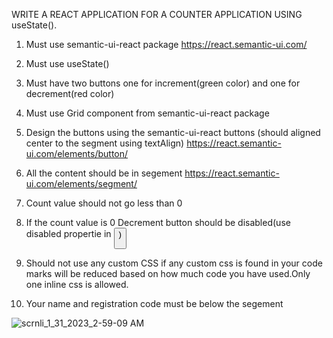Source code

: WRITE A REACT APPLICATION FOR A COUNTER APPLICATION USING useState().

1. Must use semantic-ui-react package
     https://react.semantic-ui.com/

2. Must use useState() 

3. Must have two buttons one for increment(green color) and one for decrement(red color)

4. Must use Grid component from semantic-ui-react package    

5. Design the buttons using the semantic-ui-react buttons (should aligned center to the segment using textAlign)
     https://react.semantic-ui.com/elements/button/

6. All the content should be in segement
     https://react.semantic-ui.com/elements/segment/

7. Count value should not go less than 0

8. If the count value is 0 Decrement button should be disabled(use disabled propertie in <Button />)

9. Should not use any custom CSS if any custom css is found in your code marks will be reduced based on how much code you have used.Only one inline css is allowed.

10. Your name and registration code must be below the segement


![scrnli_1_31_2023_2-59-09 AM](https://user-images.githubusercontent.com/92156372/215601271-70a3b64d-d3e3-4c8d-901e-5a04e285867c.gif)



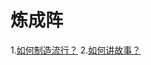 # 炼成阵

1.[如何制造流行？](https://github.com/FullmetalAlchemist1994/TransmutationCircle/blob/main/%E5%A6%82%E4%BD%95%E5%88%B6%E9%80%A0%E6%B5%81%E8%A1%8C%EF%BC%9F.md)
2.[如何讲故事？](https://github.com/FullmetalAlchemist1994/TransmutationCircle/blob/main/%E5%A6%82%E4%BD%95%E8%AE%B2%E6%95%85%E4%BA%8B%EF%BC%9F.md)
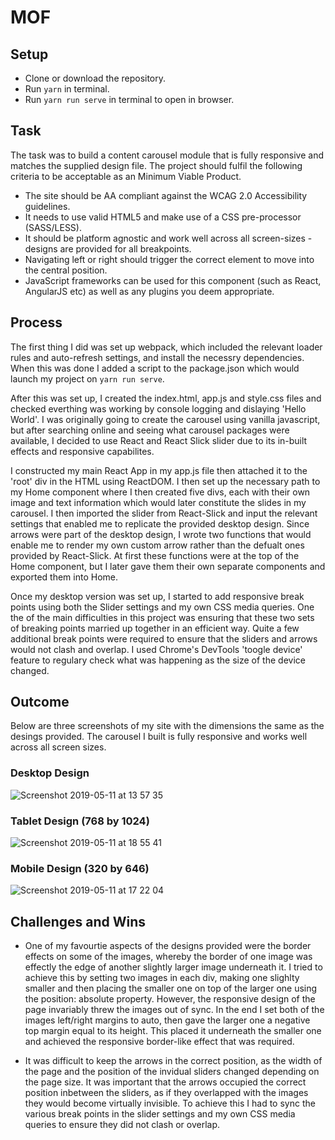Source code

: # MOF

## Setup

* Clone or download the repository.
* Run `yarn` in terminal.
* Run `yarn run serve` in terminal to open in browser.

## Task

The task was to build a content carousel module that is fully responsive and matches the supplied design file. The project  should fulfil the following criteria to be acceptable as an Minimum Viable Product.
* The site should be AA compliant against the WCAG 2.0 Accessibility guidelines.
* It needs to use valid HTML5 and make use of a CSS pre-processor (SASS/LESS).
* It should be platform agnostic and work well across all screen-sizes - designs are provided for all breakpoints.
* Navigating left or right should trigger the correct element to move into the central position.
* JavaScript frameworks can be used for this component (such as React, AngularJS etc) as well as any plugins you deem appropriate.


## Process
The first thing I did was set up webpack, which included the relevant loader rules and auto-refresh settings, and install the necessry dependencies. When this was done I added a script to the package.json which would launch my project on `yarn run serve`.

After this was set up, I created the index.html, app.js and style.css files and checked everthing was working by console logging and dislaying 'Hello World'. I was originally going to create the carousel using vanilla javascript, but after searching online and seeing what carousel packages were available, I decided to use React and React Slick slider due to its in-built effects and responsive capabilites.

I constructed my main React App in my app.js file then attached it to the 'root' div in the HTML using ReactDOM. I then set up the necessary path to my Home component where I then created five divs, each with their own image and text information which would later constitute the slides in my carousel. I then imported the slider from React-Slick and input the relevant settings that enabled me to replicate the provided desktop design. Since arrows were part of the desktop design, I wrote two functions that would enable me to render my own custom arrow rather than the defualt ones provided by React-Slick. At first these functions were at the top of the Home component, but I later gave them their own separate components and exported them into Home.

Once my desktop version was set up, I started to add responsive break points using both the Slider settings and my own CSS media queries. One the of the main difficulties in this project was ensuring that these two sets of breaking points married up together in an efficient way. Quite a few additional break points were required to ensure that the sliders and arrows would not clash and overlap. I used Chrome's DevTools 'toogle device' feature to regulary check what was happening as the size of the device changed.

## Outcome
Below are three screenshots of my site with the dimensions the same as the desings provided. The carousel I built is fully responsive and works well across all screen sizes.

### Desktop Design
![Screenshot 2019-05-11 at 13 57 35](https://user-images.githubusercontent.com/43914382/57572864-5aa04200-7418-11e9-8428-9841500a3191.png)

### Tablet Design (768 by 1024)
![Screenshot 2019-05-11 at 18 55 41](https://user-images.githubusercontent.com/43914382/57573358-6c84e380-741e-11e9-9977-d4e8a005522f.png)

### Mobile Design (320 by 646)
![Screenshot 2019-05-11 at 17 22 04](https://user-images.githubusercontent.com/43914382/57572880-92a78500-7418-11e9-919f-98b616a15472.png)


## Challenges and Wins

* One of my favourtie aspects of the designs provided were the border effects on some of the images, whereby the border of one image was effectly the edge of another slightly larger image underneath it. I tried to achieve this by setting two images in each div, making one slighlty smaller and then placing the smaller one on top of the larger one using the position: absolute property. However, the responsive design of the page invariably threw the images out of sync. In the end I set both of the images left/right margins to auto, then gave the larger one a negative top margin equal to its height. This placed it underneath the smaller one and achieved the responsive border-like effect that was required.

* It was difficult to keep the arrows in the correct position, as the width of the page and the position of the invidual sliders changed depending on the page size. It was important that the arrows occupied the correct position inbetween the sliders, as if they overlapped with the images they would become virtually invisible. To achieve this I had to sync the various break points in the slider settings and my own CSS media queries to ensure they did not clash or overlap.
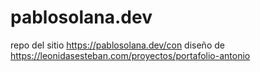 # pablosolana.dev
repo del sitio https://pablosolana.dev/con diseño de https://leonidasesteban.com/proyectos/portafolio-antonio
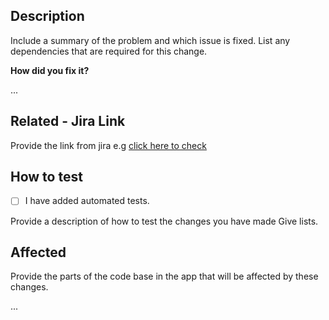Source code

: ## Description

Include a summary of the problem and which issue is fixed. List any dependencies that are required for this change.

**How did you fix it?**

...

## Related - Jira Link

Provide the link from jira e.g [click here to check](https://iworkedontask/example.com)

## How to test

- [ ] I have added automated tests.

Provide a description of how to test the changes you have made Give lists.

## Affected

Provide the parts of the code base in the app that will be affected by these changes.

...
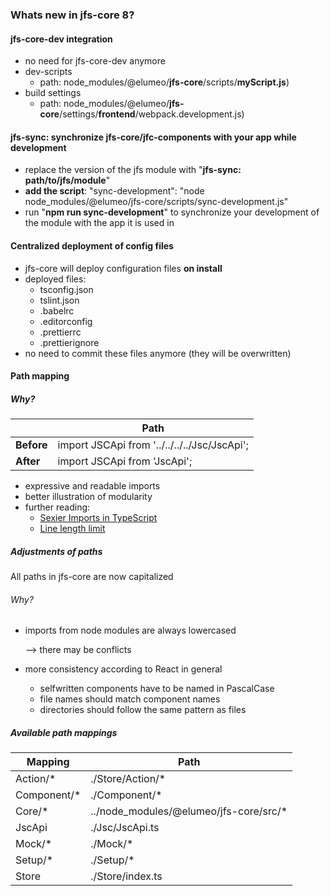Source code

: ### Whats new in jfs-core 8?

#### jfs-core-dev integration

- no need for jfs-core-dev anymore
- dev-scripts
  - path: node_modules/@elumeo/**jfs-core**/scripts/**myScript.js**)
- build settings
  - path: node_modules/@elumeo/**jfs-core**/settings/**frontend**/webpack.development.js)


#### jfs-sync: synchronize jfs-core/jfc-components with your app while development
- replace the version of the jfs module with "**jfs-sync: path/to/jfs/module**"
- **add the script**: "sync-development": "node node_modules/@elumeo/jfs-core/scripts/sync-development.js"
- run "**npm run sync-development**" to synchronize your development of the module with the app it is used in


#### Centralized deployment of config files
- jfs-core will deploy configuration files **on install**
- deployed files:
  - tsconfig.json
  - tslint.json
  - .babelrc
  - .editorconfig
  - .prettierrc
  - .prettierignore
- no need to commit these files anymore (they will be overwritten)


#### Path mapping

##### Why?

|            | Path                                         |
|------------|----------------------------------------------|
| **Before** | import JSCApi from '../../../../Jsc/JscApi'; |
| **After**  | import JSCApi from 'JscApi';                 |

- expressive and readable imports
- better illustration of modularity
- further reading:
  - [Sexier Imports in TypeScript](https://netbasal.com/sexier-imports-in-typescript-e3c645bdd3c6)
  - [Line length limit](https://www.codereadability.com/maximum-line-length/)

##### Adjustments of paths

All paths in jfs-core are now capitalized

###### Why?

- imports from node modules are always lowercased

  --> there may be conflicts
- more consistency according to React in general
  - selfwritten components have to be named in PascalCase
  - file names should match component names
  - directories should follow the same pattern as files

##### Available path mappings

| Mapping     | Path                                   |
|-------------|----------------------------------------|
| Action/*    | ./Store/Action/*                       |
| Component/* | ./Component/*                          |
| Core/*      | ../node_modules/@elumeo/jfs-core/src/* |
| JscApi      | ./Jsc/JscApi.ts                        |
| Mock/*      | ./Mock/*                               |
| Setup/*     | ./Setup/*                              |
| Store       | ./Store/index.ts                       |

● **Your task**
The string "sizes" marks the lines to return from the material. Copy each one.

● **Exercise answer**
* It should be platform agnostic and work well across all screen-sizes - designs are provided for all breakpoints.
Below are three screenshots of my site with the dimensions the same as the desings provided. The carousel I built is fully responsive and works well across all screen sizes.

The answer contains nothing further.